11. The method of claim 1 , wherein step iii) comprises, when a violation happens, pushing a caller function of a violation.

12. A system for maintaining, in a software system, a program's calling context correct even when a monitoring of the program goes out of a scope of a program analysis by validating function call transitions and recovering partial paths before and after the violation of the program's control flow by inserting code into a software system with logic to detect an execution of unexpected code and recovery of call paths when the execution happens, the maintaining comprising: i) with a processor, detecting a violation of control flow invariants in the software system including validating a source and destination of a function call in the software system and validating a function call on a caller side where an expected callee value is stored in a shared variable and the callee value is checked whether for matching the callee at an entry of the callee function; ii) preserving pre and post violation states; iii) interpreting a pre-violation partial path responsive to a failure of the validating; and iv) interpreting a post violation path after a violation of program flow, and when the code out of program analysis executes in an incident, detecting the incident by the code and recovering partial paths before and after the incident.

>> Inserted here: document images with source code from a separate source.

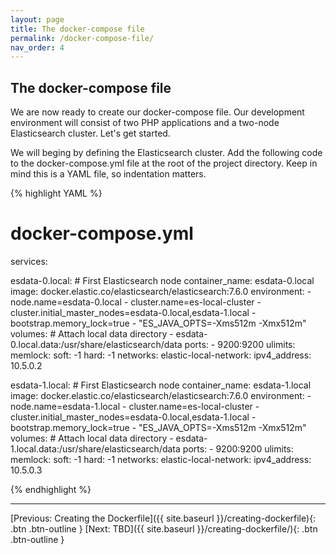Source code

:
 ```yaml
---
layout: page
title: The docker-compose file
permalink: /docker-compose-file/
nav_order: 4
---
```


## The docker-compose file

<p>
We are now ready to create our docker-compose file. Our development environment will consist of two PHP applications and 
a two-node Elasticsearch cluster. Let's get started.
</p>

<p>
We will beging by defining the Elasticsearch cluster. Add the following code to the docker-compose.yml file at the root of the project directory. Keep in mind this is a YAML file,
so indentation matters.
</p>

{% highlight YAML %}
# docker-compose.yml

services:

  esdata-0.local: # First Elasticsearch node
    container_name: esdata-0.local
    image: docker.elastic.co/elasticsearch/elasticsearch:7.6.0
    environment:
      - node.name=esdata-0.local
      - cluster.name=es-local-cluster
      - cluster.initial_master_nodes=esdata-0.local,esdata-1.local
      - bootstrap.memory_lock=true
      - "ES_JAVA_OPTS=-Xms512m -Xmx512m"
    volumes: # Attach local data directory
      - esdata-0.local.data:/usr/share/elasticsearch/data
    ports:
      - 9200:9200
    ulimits:
      memlock:
        soft: -1
        hard: -1
    networks:
      elastic-local-network:
        ipv4_address: 10.5.0.2


  esdata-1.local: # First Elasticsearch node
    container_name: esdata-1.local
    image: docker.elastic.co/elasticsearch/elasticsearch:7.6.0
    environment:
      - node.name=esdata-1.local
      - cluster.name=es-local-cluster
      - cluster.initial_master_nodes=esdata-0.local,esdata-1.local
      - bootstrap.memory_lock=true
      - "ES_JAVA_OPTS=-Xms512m -Xmx512m"
    volumes: # Attach local data directory
      - esdata-1.local.data:/usr/share/elasticsearch/data
    ports:
      - 9200:9200
    ulimits:
      memlock:
        soft: -1
        hard: -1
    networks:
      elastic-local-network:
        ipv4_address: 10.5.0.3

{% endhighlight %} 

<hr>

[Previous: Creating the Dockerfile]({{ site.baseurl }}/creating-dockerfile){: .btn .btn-outline }
[Next: TBD]({{ site.baseurl }}/creating-dockerfile/){: .btn .btn-outline }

13. The system of claim 12 , wherein the detecting includes detecting a moment when a program executes in a different way from the program analysiswhile determining the source and destination of each function call which is validated at runtime by inserting code into a program, the code detecting the moment by validating whether each function call complies with the pair information from the program analysis.

14. The system of claim 12 , wherein interpreting a pre-violation path comprises failure of the validating including storing the program status to recover a last valid program call path before the violation, specifically, on detection of a violation, the last program status and the source of the call are stored.

15. The system of claim 12 , wherein when a call path after a violation of program flow is an unexpected flow in a program analysis, the step of interpreting a post violation path includes recording and decoding the program status after the violation by introducing a virtual context in which there is a reset of the encoding ID of program context as 0 when a violation occurs and the following call path can be correctly decoded using the original decoding procedure because it complies with the properties of the original encoding scheme.

16. The system of claim 12 , wherein steps i-iii) enable monitoring and addressing an inconsistency between a runtime program status and a program analysis result and detecting the incident that the runtime program status diverges from its analysis result at runtime and recovering and maintaining accurate program status.

17. The system of claim 12 , wherein for step i), responsive to one caller in a having multiple callees with respect to function calls, as the detection of the violation is performed by matching information in the caller and its callee, the code is inserted in respectively the caller and the callee.

18. The method of claim 12 , wherein for step i), responsive to one caller in a having multiple callees with respect to function calls, using a thread local storage and in the callee, an expected callee identification is compared with the callee identification of a current function, which is statically determined when this callee side instrumentation code is generated, and if they are different, a violation of control flow invariant occurs.

19. The method of claim 1 , wherein step ii) comprises, when a violation happens, recovery of the pre-violation path comprises popping the last identification and a call site that implies the function from the stack, resolve the call context using the last identification at the function where the call site belongs to with the resolved path representing the partial path from the root to the last function before the violation.

20. The method of claim 1 , wherein step iii) comprises, when a violation happens, pushing a caller function of a violation.